## Assigned task
The word "mandatory" occurs in some lines of the data. Return each such line.

## Extracted information

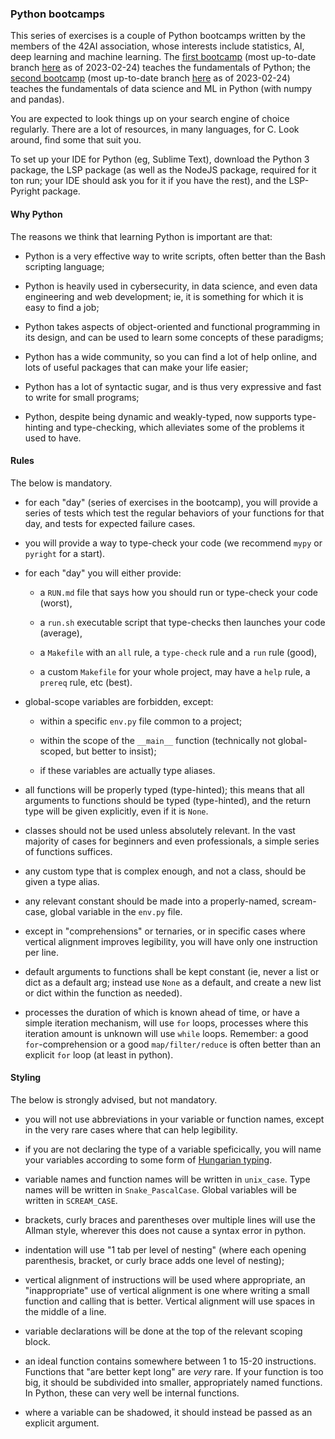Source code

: 
### Python bootcamps

This series of exercises is a couple of Python bootcamps written by the members of the 42AI association, whose interests include statistics, AI, deep learning and machine learning. The [first bootcamp](https://github.com/42-AI/bootcamp_python) (most up-to-date branch [here](https://github.com/42-AI/bootcamp_python/tree/cloisonnement) as of 2023-02-24) teaches the fundamentals of Python; the [second bootcamp](https://github.com/42-AI/bootcamp_machine-learning) (most up-to-date branch [here](https://github.com/42-AI/bootcamp_machine-learning/tree/closing) as of 2023-02-24) teaches the fundamentals of data science and ML in Python (with numpy and pandas).

You are expected to look things up on your search engine of choice regularly. There are a lot of resources, in many languages, for C. Look around, find some that suit you.

To set up your IDE for Python (eg, Sublime Text), download the Python 3 package, the LSP package (as well as the NodeJS package, required for it ton run; your IDE should ask you for it if you have the rest), and the LSP-Pyright package.


#### Why Python

The reasons we think that learning Python is important are that:

   - Python is a very effective way to write scripts, often better than the Bash scripting language;

   - Python is heavily used in cybersecurity, in data science, and even data engineering and web development; ie, it is something for which it is easy to find a job;

   - Python takes aspects of object-oriented and functional programming in its design, and can be used to learn some concepts of these paradigms;

   - Python has a wide community, so you can find a lot of help online, and lots of useful packages that can make your life easier;

   - Python has a lot of syntactic sugar, and is thus very expressive and fast to write for small programs;

   - Python, despite being dynamic and weakly-typed, now supports type-hinting and type-checking, which alleviates some of the problems it used to have.


#### Rules

The below is mandatory.

   - for each "day" (series of exercises in the bootcamp), you will provide a series of tests which test the regular behaviors of your functions for that day, and tests for expected failure cases.

   - you will provide a way to type-check your code (we recommend `mypy` or `pyright` for a start).

   - for each "day" you will either provide:

      - a `RUN.md` file that says how you should run or type-check your code (worst),

      - a `run.sh` executable script that type-checks then launches your code (average),

      - a `Makefile` with an `all` rule, a `type-check` rule and a `run` rule (good),

      - a custom `Makefile` for your whole project, may have a `help` rule, a `prereq` rule, etc (best).

   - global-scope variables are forbidden, except:

      - within a specific `env.py` file common to a project;

      - within the scope of the `__main__` function (technically not global-scoped, but better to insist);

      - if these variables are actually type aliases.

   - all functions will be properly typed (type-hinted); this means that all arguments to functions should be typed (type-hinted), and the return type will be given explicitly, even if it is `None`.

   - classes should not be used unless absolutely relevant. In the vast majority of cases for beginners and even professionals, a simple series of functions suffices.

   - any custom type that is complex enough, and not a class, should be given a type alias.

   - any relevant constant should be made into a properly-named, scream-case, global variable in the `env.py` file.

   - except in "comprehensions" or ternaries, or in specific cases where vertical alignment improves legibility, you will have only one instruction per line.

   - default arguments to functions shall be kept constant (ie, never a list or dict as a default arg; instead use `None` as a default, and create a new list or dict within the function as needed).

   - processes the duration of which is known ahead of time, or have a simple iteration mechanism, will use `for` loops, processes where this iteration amount is unknown will use `while` loops. Remember: a good `for`-comprehension or a good `map/filter/reduce` is often better than an explicit `for` loop (at least in python).


#### Styling

The below is strongly advised, but not mandatory.

   - you will not use abbreviations in your variable or function names, except in the very rare cases where that can help legibility.

   - if you are not declaring the type of a variable speficically, you will name your variables according to some form of [Hungarian typing](https://en.wikipedia.org/wiki/Hungarian_notation).

   - variable names and function names will be written in `unix_case`. Type names will be written in `Snake_PascalCase`. Global variables will be written in `SCREAM_CASE`.

   - brackets, curly braces and parentheses over multiple lines will use the Allman style, wherever this does not cause a syntax error in python.

   - indentation will use "1 tab per level of nesting" (where each opening parenthesis, bracket, or curly brace adds one level of nesting);

   - vertical alignment of instructions will be used where appropriate, an "inappropriate" use of vertical alignment is one where writing a small function and calling that is better. Vertical alignment will use spaces in the middle of a line.

   - variable declarations will be done at the top of the relevant scoping block.

   - an ideal function contains somewhere between 1 to 15-20 instructions. Functions that "are better kept long" are *very* rare. If your function is too big, it should be subdivided into smaller, appropriately named functions. In Python, these can very well be internal functions.

   - where a variable can be shadowed, it should instead be passed as an explicit argument.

## Result below
The below is mandatory.
The below is strongly advised, but not mandatory.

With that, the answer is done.